The reply has to contain each record exactly as written.

**LISTED RECORDS**
────────────────────────────────────────
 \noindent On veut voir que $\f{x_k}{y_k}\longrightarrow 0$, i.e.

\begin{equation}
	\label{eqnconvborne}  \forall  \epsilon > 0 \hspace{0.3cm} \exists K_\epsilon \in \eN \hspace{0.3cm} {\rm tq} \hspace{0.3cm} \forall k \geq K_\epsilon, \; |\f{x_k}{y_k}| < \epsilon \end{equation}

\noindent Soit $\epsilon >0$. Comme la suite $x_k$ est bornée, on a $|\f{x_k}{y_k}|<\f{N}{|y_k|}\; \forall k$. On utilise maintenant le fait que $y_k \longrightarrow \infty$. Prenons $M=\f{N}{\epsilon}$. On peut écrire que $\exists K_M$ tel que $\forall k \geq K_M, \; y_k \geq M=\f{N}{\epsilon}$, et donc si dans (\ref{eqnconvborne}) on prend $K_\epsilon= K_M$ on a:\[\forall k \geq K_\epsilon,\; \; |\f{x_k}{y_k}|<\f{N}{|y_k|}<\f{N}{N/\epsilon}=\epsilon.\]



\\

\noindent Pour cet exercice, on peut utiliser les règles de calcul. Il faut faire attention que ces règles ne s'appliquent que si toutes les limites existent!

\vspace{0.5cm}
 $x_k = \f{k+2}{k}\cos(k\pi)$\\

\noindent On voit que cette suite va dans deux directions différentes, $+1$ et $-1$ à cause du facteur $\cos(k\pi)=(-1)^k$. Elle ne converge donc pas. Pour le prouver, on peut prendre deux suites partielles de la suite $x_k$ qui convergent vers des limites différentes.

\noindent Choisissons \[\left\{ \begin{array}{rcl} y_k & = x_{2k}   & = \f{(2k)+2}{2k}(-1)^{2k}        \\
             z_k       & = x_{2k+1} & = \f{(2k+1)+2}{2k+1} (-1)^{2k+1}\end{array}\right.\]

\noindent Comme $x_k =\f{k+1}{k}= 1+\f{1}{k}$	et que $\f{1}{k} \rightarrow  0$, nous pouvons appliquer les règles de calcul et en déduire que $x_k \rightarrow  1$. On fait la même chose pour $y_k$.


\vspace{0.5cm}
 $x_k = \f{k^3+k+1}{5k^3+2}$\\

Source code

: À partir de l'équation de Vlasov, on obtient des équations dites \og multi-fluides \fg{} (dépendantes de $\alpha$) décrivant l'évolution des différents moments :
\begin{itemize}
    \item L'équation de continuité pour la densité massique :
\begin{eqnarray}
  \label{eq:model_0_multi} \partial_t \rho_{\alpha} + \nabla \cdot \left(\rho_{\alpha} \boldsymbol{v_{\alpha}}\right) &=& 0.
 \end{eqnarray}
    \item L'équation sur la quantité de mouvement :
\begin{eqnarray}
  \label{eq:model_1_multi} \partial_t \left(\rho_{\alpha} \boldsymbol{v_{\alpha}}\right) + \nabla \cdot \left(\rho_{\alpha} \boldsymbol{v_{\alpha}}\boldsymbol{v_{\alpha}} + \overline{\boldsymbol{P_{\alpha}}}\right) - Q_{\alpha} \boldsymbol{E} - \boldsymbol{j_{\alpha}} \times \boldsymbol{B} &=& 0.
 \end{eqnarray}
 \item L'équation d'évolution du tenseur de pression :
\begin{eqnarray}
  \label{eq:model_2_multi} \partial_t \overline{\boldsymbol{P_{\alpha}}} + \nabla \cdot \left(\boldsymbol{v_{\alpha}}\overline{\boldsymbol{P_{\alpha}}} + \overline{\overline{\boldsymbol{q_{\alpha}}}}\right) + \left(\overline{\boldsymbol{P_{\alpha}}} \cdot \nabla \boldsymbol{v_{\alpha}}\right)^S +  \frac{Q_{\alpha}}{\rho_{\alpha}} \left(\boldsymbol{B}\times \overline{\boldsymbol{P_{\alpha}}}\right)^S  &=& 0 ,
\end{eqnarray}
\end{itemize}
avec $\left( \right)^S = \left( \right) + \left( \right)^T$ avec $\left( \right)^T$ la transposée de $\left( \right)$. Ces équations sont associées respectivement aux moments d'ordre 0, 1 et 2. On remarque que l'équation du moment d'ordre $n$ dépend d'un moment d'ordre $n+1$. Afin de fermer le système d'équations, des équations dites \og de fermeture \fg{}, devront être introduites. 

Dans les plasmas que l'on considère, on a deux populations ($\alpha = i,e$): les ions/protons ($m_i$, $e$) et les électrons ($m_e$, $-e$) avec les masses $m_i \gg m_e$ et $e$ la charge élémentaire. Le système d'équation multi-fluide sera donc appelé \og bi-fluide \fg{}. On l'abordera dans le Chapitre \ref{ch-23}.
────────────────────────────────────────
**YOUR SOLUTION**
 \noindent On veut voir que $\f{x_k}{y_k}\longrightarrow 0$, i.e.

\begin{equation}
	\label{eqnconvborne}  \forall  \epsilon > 0 \hspace{0.3cm} \exists K_\epsilon \in \eN \hspace{0.3cm} {\rm tq} \hspace{0.3cm} \forall k \geq K_\epsilon, \; |\f{x_k}{y_k}| < \epsilon \end{equation}

\noindent Soit $\epsilon >0$. Comme la suite $x_k$ est bornée, on a $|\f{x_k}{y_k}|<\f{N}{|y_k|}\; \forall k$. On utilise maintenant le fait que $y_k \longrightarrow \infty$. Prenons $M=\f{N}{\epsilon}$. On peut écrire que $\exists K_M$ tel que $\forall k \geq K_M, \; y_k \geq M=\f{N}{\epsilon}$, et donc si dans (\ref{eqnconvborne}) on prend $K_\epsilon= K_M$ on a:\[\forall k \geq K_\epsilon,\; \; |\f{x_k}{y_k}|<\f{N}{|y_k|}<\f{N}{N/\epsilon}=\epsilon.\]



\\

\noindent Pour cet exercice, on peut utiliser les règles de calcul. Il faut faire attention que ces règles ne s'appliquent que si toutes les limites existent!

\vspace{0.5cm}
 $x_k = \f{k+2}{k}\cos(k\pi)$\\

\noindent On voit que cette suite va dans deux directions différentes, $+1$ et $-1$ à cause du facteur $\cos(k\pi)=(-1)^k$. Elle ne converge donc pas. Pour le prouver, on peut prendre deux suites partielles de la suite $x_k$ qui convergent vers des limites différentes.

\noindent Choisissons \[\left\{ \begin{array}{rcl} y_k & = x_{2k}   & = \f{(2k)+2}{2k}(-1)^{2k}        \\
             z_k       & = x_{2k+1} & = \f{(2k+1)+2}{2k+1} (-1)^{2k+1}\end{array}\right.\]

\noindent Comme $x_k =\f{k+1}{k}= 1+\f{1}{k}$	et que $\f{1}{k} \rightarrow  0$, nous pouvons appliquer les règles de calcul et en déduire que $x_k \rightarrow  1$. On fait la même chose pour $y_k$.


\vspace{0.5cm}
 $x_k = \f{k^3+k+1}{5k^3+2}$\\

Source code

: À partir de l'équation de Vlasov, on obtient des équations dites \og multi-fluides \fg{} (dépendantes de $\alpha$) décrivant l'évolution des différents moments :
\begin{itemize}
    \item L'équation de continuité pour la densité massique :
\begin{eqnarray}
  \label{eq:model_0_multi} \partial_t \rho_{\alpha} + \nabla \cdot \left(\rho_{\alpha} \boldsymbol{v_{\alpha}}\right) &=& 0.
 \end{eqnarray}
    \item L'équation sur la quantité de mouvement :
\begin{eqnarray}
  \label{eq:model_1_multi} \partial_t \left(\rho_{\alpha} \boldsymbol{v_{\alpha}}\right) + \nabla \cdot \left(\rho_{\alpha} \boldsymbol{v_{\alpha}}\boldsymbol{v_{\alpha}} + \overline{\boldsymbol{P_{\alpha}}}\right) - Q_{\alpha} \boldsymbol{E} - \boldsymbol{j_{\alpha}} \times \boldsymbol{B} &=& 0.
 \end{eqnarray}
 \item L'équation d'évolution du tenseur de pression :
\begin{eqnarray}
  \label{eq:model_2_multi} \partial_t \overline{\boldsymbol{P_{\alpha}}} + \nabla \cdot \left(\boldsymbol{v_{\alpha}}\overline{\boldsymbol{P_{\alpha}}} + \overline{\overline{\boldsymbol{q_{\alpha}}}}\right) + \left(\overline{\boldsymbol{P_{\alpha}}} \cdot \nabla \boldsymbol{v_{\alpha}}\right)^S +  \frac{Q_{\alpha}}{\rho_{\alpha}} \left(\boldsymbol{B}\times \overline{\boldsymbol{P_{\alpha}}}\right)^S  &=& 0 ,
\end{eqnarray}
\end{itemize}
avec $\left( \right)^S = \left( \right) + \left( \right)^T$ avec $\left( \right)^T$ la transposée de $\left( \right)$. Ces équations sont associées respectivement aux moments d'ordre 0, 1 et 2. On remarque que l'équation du moment d'ordre $n$ dépend d'un moment d'ordre $n+1$. Afin de fermer le système d'équations, des équations dites \og de fermeture \fg{}, devront être introduites. 

Dans les plasmas que l'on considère, on a deux populations ($\alpha = i,e$): les ions/protons ($m_i$, $e$) et les électrons ($m_e$, $-e$) avec les masses $m_i \gg m_e$ et $e$ la charge élémentaire. Le système d'équation multi-fluide sera donc appelé \og bi-fluide \fg{}. On l'abordera dans le Chapitre \ref{ch-23}.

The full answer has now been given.